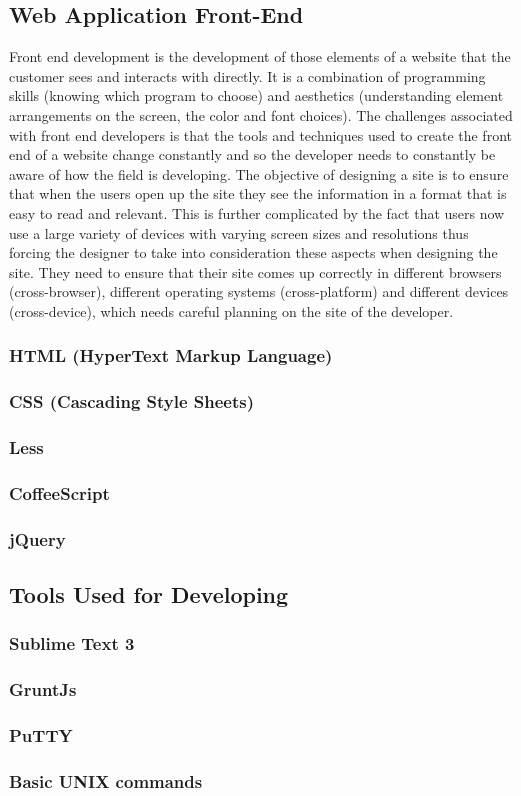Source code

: \subsection{Web Application Front-End} 
Front end development is the development of those elements of a website that the customer sees and interacts with directly. It is a combination of programming skills (knowing which program to choose) and aesthetics (understanding element arrangements on the screen, the color and font choices). The challenges associated with front end developers is that the tools and techniques used to create the front end of a website change constantly and so the developer needs to constantly be aware of how the field is developing.
The objective of designing a site is to ensure that when the users open up the site they see the information in a format that is easy to read and relevant. This is further complicated by the fact that users now use a large variety of devices with varying screen sizes and resolutions thus forcing the designer to take into consideration these aspects when designing the site. They need to ensure that their site comes up correctly in different browsers (cross-browser), different operating systems (cross-platform) and different devices (cross-device), which needs careful planning on the site of the developer.
\subsubsection{HTML (HyperText Markup Language)}
\subsubsection{CSS (Cascading Style Sheets)}
\subsubsection{Less}
\subsubsection{CoffeeScript}
\subsubsection{jQuery}
\subsection{Tools Used for Developing}
\subsubsection{Sublime Text 3}
\subsubsection{GruntJs}
\subsubsection{PuTTY}
\subsubsection{Basic UNIX commands}
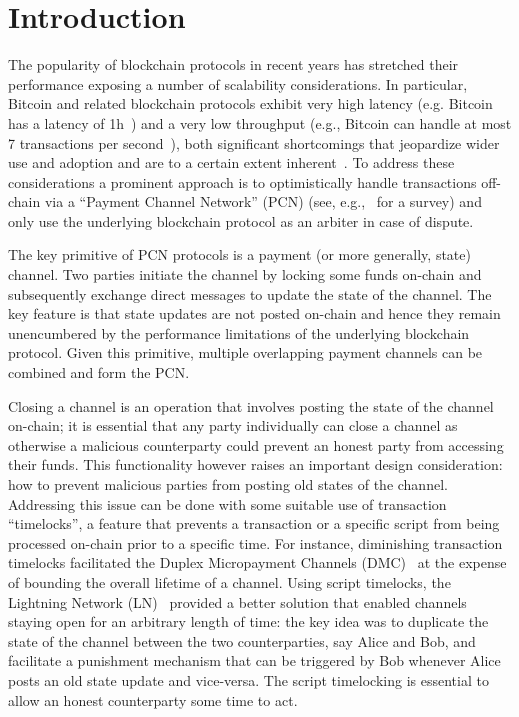 \section{Introduction}
  The popularity of blockchain protocols 
  in recent years has stretched their
  performance  exposing a number of scalability considerations. 
In particular, 
Bitcoin and related blockchain protocols exhibit very high
  latency (e.g. Bitcoin has a latency of 1h~\cite{bitcoin}) 
  and a very low throughput (e.g., Bitcoin can handle at most 7
  transactions per second~\cite{scaling}), 
both significant shortcomings that jeopardize wider 
use and adoption and are to a certain extent inherent~\cite{scaling}.
To address these considerations
a prominent approach is to optimistically handle
  transactions off-chain via a ``Payment Channel Network'' 
  (PCN) (see, e.g.,~\cite{DBLP:conf/fc/GudgeonMRMG20} for a survey)
  and only use the underlying blockchain protocol as an
  arbiter in case of dispute.

The key primitive of PCN protocols is a 
payment (or more generally, state) channel. 
Two parties initiate the channel by locking
some funds on-chain and subsequently
exchange direct messages to update the state of the channel.
The key feature is that state updates are not posted on-chain
and hence they remain unencumbered by the performance limitations
of the underlying blockchain protocol. 
Given this primitive, multiple overlapping payment
channels can be combined and form the PCN. 

Closing a channel is an operation that involves posting the 
state of the channel on-chain; it is essential that any party
individually can close a channel as otherwise a malicious counterparty
could prevent an honest party  from
accessing their funds. This functionality
however raises an important design consideration: how to prevent malicious parties from posting old states of the channel.
%
Addressing this issue can be done with some suitable use
of  transaction ``timelocks'', a feature that prevents a transaction
or a specific script from being processed on-chain
prior to a specific time. 
%
For instance, diminishing transaction timelocks
facilitated the Duplex Micropayment Channels (DMC)~\cite{decker}
at the expense of bounding the overall lifetime of a channel. 
Using script timelocks, the Lightning Network (LN)~\cite{lightning}
provided a better solution that enabled channels staying open
for an arbitrary length of time: the key idea was to duplicate the
state of the channel between the two counterparties, say Alice and Bob, and facilitate a punishment mechanism that can be triggered by Bob whenever Alice posts an old state update and vice-versa. The script timelocking is essential to allow an honest counterparty some time to act.

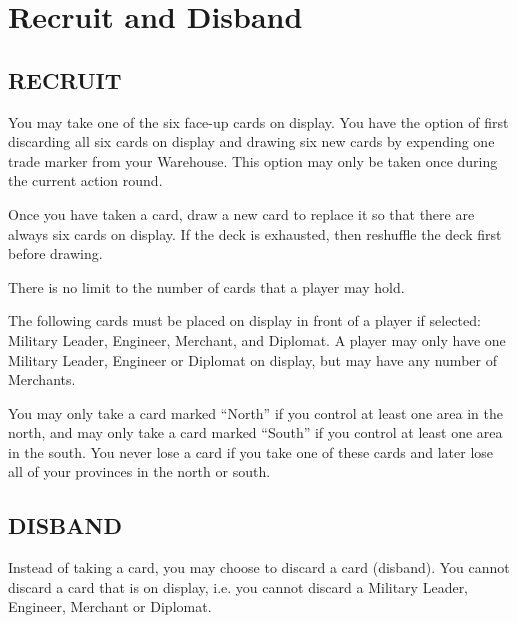 \section{Recruit and Disband}

\subsection{RECRUIT}

You may take one of the six face-up cards on display. You have the option of first discarding all six cards on display and drawing six new cards by expending one trade marker from your Warehouse. This option may only be taken once during the current action round.

Once you have taken a card, draw a new card to replace it so that there are always six cards on display. If the deck is exhausted, then reshuffle the deck first before drawing.

There is no limit to the number of cards that a player may hold.

The following cards must be placed on display in front of a player if selected: Military Leader, Engineer, Merchant, and Diplomat. A player may only have one Military Leader, Engineer or Diplomat on display, but may have any number of Merchants.

You may only take a card marked “North” if you control at least one area in the north, and may only take a card marked “South” if you control at least one area in the south. You never lose a card if you take one of these cards and later lose all of your provinces in the north or south.

\subsection{DISBAND}

Instead of taking a card, you may choose to discard a card (disband). You cannot discard a card that is on display, i.e. you cannot discard a Military Leader, Engineer, Merchant or Diplomat.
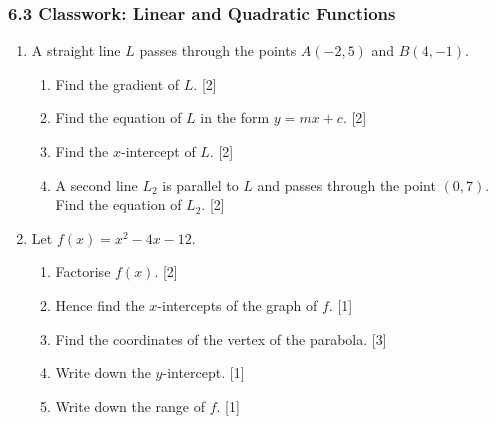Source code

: \documentclass[12pt, twoside]{article}
\begin{document}
\subsubsection*{6.3 Classwork: Linear and Quadratic Functions}

\begin{enumerate}[itemsep=0.2cm]

\item A straight line $L$ passes through the points $A(-2, 5)$ and $B(4, -1)$.

\begin{enumerate}[itemsep=0.15cm]
  \item Find the gradient of $L$. \hfill [2]
  \item Find the equation of $L$ in the form $y = mx + c$. \hfill [2]
  \item Find the $x$-intercept of $L$. \hfill [2]
  \item A second line $L_2$ is parallel to $L$ and passes through the
        point $(0, 7)$. Find the equation of $L_2$. \hfill [2]
\end{enumerate}


\newpage

\item Let $f(x) = x^2 - 4x - 12$.

\begin{enumerate}[itemsep=0.15cm]
  \item Factorise $f(x)$. \hfill [2]
  \item Hence find the $x$-intercepts of the graph of $f$. \hfill [1]
  \item Find the coordinates of the vertex of the parabola. \hfill [3]
  \item Write down the $y$-intercept. \hfill [1]
  \item Write down the range of $f$. \hfill [1]
\end{enumerate}



\end{enumerate}
\end{document}
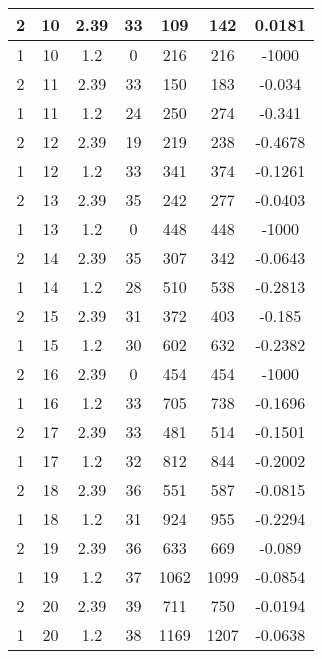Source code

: \documentclass[letterpaper, 12pt]{article}
\begin{document}
\begin{longtable}{|c|c|c|c|c|c|c|}
\hline
2 & 10 & 2.39 & 33 & 109 & 142 & 0.0181 \\
\hline
1 & 10 & 1.2 & 0 & 216 & 216 & -1000 \\
\hline
2 & 11 & 2.39 & 33 & 150 & 183 & -0.034 \\
\hline
1 & 11 & 1.2 & 24 & 250 & 274 & -0.341 \\
\hline
2 & 12 & 2.39 & 19 & 219 & 238 & -0.4678 \\
\hline
1 & 12 & 1.2 & 33 & 341 & 374 & -0.1261 \\
\hline
2 & 13 & 2.39 & 35 & 242 & 277 & -0.0403 \\
\hline
1 & 13 & 1.2 & 0 & 448 & 448 & -1000 \\
\hline
2 & 14 & 2.39 & 35 & 307 & 342 & -0.0643 \\
\hline
1 & 14 & 1.2 & 28 & 510 & 538 & -0.2813 \\
\hline
2 & 15 & 2.39 & 31 & 372 & 403 & -0.185 \\
\hline
1 & 15 & 1.2 & 30 & 602 & 632 & -0.2382 \\
\hline
2 & 16 & 2.39 & 0 & 454 & 454 & -1000 \\
\hline
1 & 16 & 1.2 & 33 & 705 & 738 & -0.1696 \\
\hline
2 & 17 & 2.39 & 33 & 481 & 514 & -0.1501 \\
\hline
1 & 17 & 1.2 & 32 & 812 & 844 & -0.2002 \\
\hline
2 & 18 & 2.39 & 36 & 551 & 587 & -0.0815 \\
\hline
1 & 18 & 1.2 & 31 & 924 & 955 & -0.2294 \\
\hline
2 & 19 & 2.39 & 36 & 633 & 669 & -0.089 \\
\hline
1 & 19 & 1.2 & 37 & 1062 & 1099 & -0.0854 \\
\hline
2 & 20 & 2.39 & 39 & 711 & 750 & -0.0194 \\
\hline
1 & 20 & 1.2 & 38 & 1169 & 1207 & -0.0638 \\
\hline
\end{longtable}
\end{document}
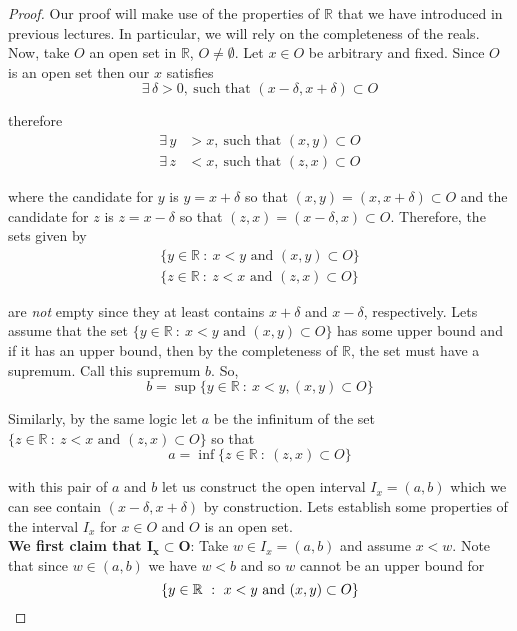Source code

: \documentclass[12pt]{article}
\newcommand{\R}{\mathbb R}
\begin{document}
\begin{proof} Our proof will make use of the properties of $\R$ that we have introduced in previous lectures. In particular, we will rely on the completeness of the reals. Now, take $O$ an open set in $\R$, $O \neq \emptyset$. Let $x \in O$ be arbitrary and fixed. Since $O$ is an open set then our $x$ satisfies
\begin{equation*}
	\exists\,\delta > 0,~\text{such that } (x - \delta, x + \delta) \subset O
\end{equation*}

therefore
\begin{align*}
	\exists\,y &> x,~\text{such that } (x, y) \subset O \\
	\exists\,z &< x,~\text{such that } (z, x) \subset O
\end{align*}

where the candidate for $y$ is $y = x + \delta$ so that $(x, y) = (x, x + \delta) \subset O$ and the candidate for $z$ is $z = x - \delta$ so that $(z, x) = (x - \delta, x) \subset O$. Therefore, the sets given by
\begin{align*}
	\{y \in \R ~:~ x < y \text{ and } (x, y) \subset O\} \\
	\{z \in \R ~:~ z < x \text{ and } (z, x) \subset O\}
\end{align*}

are {\em not} empty since they at least contains $x + \delta$ and $x - \delta$, respectively. Lets assume that the set $\{y \in \R ~:~ x < y \text{ and } (x, y) \subset O\}$ has some upper bound and if it has an upper bound, then by the completeness of $\R$, the set must have a supremum. Call this supremum $b$. So,
\begin{equation*}
	b = \sup \{y\in\R ~:~ x < y, (x,y) \subset O\}
\end{equation*}

Similarly, by the same logic let $a$ be the infinitum of the set $\{z \in \R ~:~ z < x \text{ and } (z, x) \subset O\}$ so that
\begin{equation*}
	a = \inf \{z\in \R~:~ (z, x) \subset O\}
\end{equation*}

with this pair of $a$ and $b$ let us construct the open interval $I_x = (a,b)$ which we can see contain $(x - \delta, x + \delta)$ by construction. Lets establish some properties of the interval $I_x$ for $x \in O$ and $O$ is an open set. \\

{\bf We first claim that $\bm{I_x \subset O}$}: Take $w \in I_x = (a,b)$ and assume $x < w$. Note that since $w \in (a,b)$ we have $w < b$ and so $w$ cannot be an upper bound for
\begin{equation*}
	\{y \in \R ~:~ x < y \text{ and } (x, y) \subset O\} \\
\end{equation*}


\end{proof}
\end{document}
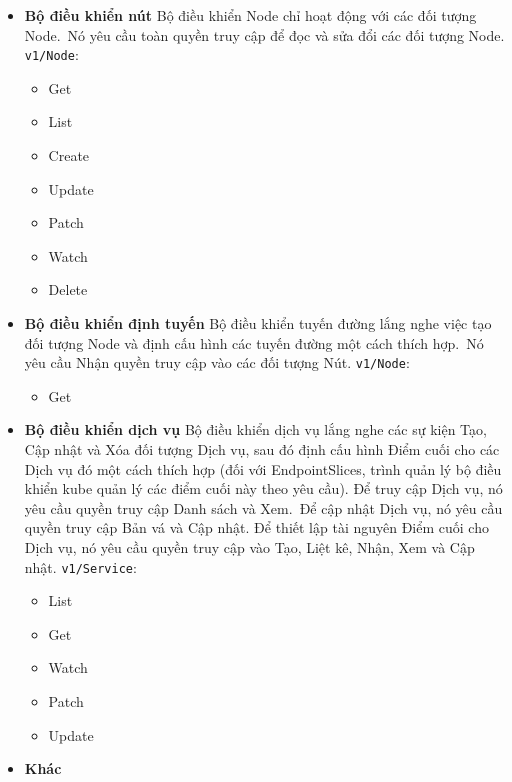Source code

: \documentclass[12pt,a4paper]{report}
\begin{document}
	\hspace{1cm}{Phần này chia nhỏ quyền truy cập mà trình quản lý bộ điều khiển đám mây yêu cầu trên các đối tượng API khác nhau để thực hiện các hoạt động của nó.}
	\begin{itemize}
		\item \textbf{Bộ điều khiển nút}
		\smallskip
		\subitem Bộ điều khiển Node chỉ hoạt động với các đối tượng Node. Nó yêu cầu toàn quyền truy cập để đọc và sửa đổi các đối tượng Node.
		\subitem \texttt{v1/Node}:
		\begin{itemize}
			\item Get
			\item List
			\item Create
			\item Update
			\item Patch
			\item Watch
			\item Delete
		\end{itemize}
		\item \textbf{Bộ điều khiển định tuyến}
		\smallskip
		\subitem Bộ điều khiển tuyến đường lắng nghe việc tạo đối tượng Node và định cấu hình các tuyến đường một cách thích hợp. Nó yêu cầu Nhận quyền truy cập vào các đối tượng Nút.
		\subitem \texttt{v1/Node}:
		\begin{itemize}
			\item Get
		\end{itemize}
		\item \textbf{Bộ điều khiển dịch vụ}
		\smallskip
		\subitem Bộ điều khiển dịch vụ lắng nghe các sự kiện Tạo, Cập nhật và Xóa đối tượng Dịch vụ, sau đó định cấu hình Điểm cuối cho các Dịch vụ đó một cách thích hợp (đối với EndpointSlices, trình quản lý bộ điều khiển kube quản lý các điểm cuối này theo yêu cầu).
		\smallskip
		\subitem Để truy cập Dịch vụ, nó yêu cầu quyền truy cập Danh sách và Xem. Để cập nhật Dịch vụ, nó yêu cầu quyền truy cập Bản vá và Cập nhật.
		\smallskip
		\subitem Để thiết lập tài nguyên Điểm cuối cho Dịch vụ, nó yêu cầu quyền truy cập vào Tạo, Liệt kê, Nhận, Xem và Cập nhật.
		\subitem \texttt{v1/Service}:
		\begin{itemize}
			\item List
			\item Get
			\item Watch
			\item Patch
			\item Update
		\end{itemize}
		\item \textbf{Khác}

\end{itemize}
\end{document}
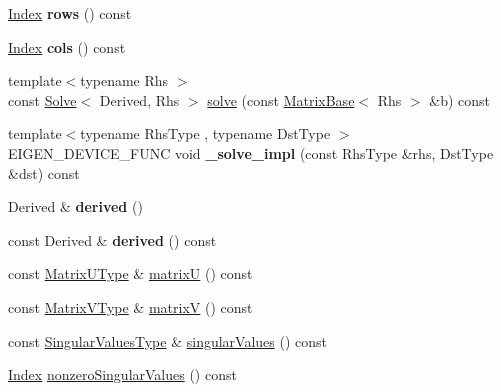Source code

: \begin{DoxyCompactItemize}
\item 
\mbox{\label{group___s_v_d___module_ab1a0d1fcc818a876c3cb2b32887604be}} 
\hyperlink{group___s_v_d___module_a6229a37997eca1072b52cca5ee7a2bec}{Index} {\bfseries rows} () const
\item 
\mbox{\label{group___s_v_d___module_a083d99e05949bab974bbff2966606b7f}} 
\hyperlink{group___s_v_d___module_a6229a37997eca1072b52cca5ee7a2bec}{Index} {\bfseries cols} () const
\item 
{\footnotesize template$<$typename Rhs $>$ }\\const \hyperlink{group___core___module_class_eigen_1_1_solve}{Solve}$<$ Derived, Rhs $>$ \hyperlink{group___s_v_d___module_ab28499936c0764fe5b56b9f4de701e26}{solve} (const \hyperlink{group___core___module_class_eigen_1_1_matrix_base}{Matrix\+Base}$<$ Rhs $>$ \&b) const
\item 
\mbox{\label{group___s_v_d___module_abf33b0dd55b31392ef321d491bf4fc27}} 
{\footnotesize template$<$typename Rhs\+Type , typename Dst\+Type $>$ }\\E\+I\+G\+E\+N\+\_\+\+D\+E\+V\+I\+C\+E\+\_\+\+F\+U\+NC void {\bfseries \+\_\+solve\+\_\+impl} (const Rhs\+Type \&rhs, Dst\+Type \&dst) const
\item 
\mbox{\label{group___s_v_d___module_ab6cdcd4fb99772cf36e7fe2dac0bd847}} 
Derived \& {\bfseries derived} ()
\item 
\mbox{\label{group___s_v_d___module_ae888cfb7f9faf8bbd12ee943c8cbf2b2}} 
const Derived \& {\bfseries derived} () const
\item 
const \hyperlink{group___core___module}{Matrix\+U\+Type} \& \hyperlink{group___s_v_d___module_afc7fe1546b0f6e1801b86f22f5664cb8}{matrixU} () const
\item 
const \hyperlink{group___core___module}{Matrix\+V\+Type} \& \hyperlink{group___s_v_d___module_a245a453b5e7347f737295c23133238c4}{matrixV} () const
\item 
const \hyperlink{class_eigen_1_1internal_1_1_tensor_lazy_evaluator_writable}{Singular\+Values\+Type} \& \hyperlink{group___s_v_d___module_a4e7bac123570c348f7ed6be909e1e474}{singular\+Values} () const
\item 
\hyperlink{group___s_v_d___module_a6229a37997eca1072b52cca5ee7a2bec}{Index} \hyperlink{group___s_v_d___module_afe8a555f38393a319a71ec0f0331c9ef}{nonzero\+Singular\+Values} () const

\end{DoxyCompactItemize}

* _Task item_
Among the entries above, locate the lines containing "and a very low" and "state of the channel on-chain;", and transcribe exactly those two lines and all lines between.

* _Response below_
  and a very low throughput (e.g., Bitcoin can handle at most 7
  transactions per second~\cite{scaling}), 
both significant shortcomings that jeopardize wider 
use and adoption and are to a certain extent inherent~\cite{scaling}.
To address these considerations
a prominent approach is to optimistically handle
  transactions off-chain via a ``Payment Channel Network'' 
  (PCN) (see, e.g.,~\cite{DBLP:conf/fc/GudgeonMRMG20} for a survey)
  and only use the underlying blockchain protocol as an
  arbiter in case of dispute.

The key primitive of PCN protocols is a 
payment (or more generally, state) channel. 
Two parties initiate the channel by locking
some funds on-chain and subsequently
exchange direct messages to update the state of the channel.
The key feature is that state updates are not posted on-chain
and hence they remain unencumbered by the performance limitations
of the underlying blockchain protocol. 
Given this primitive, multiple overlapping payment
channels can be combined and form the PCN. 

Closing a channel is an operation that involves posting the 
state of the channel on-chain; it is essential that any party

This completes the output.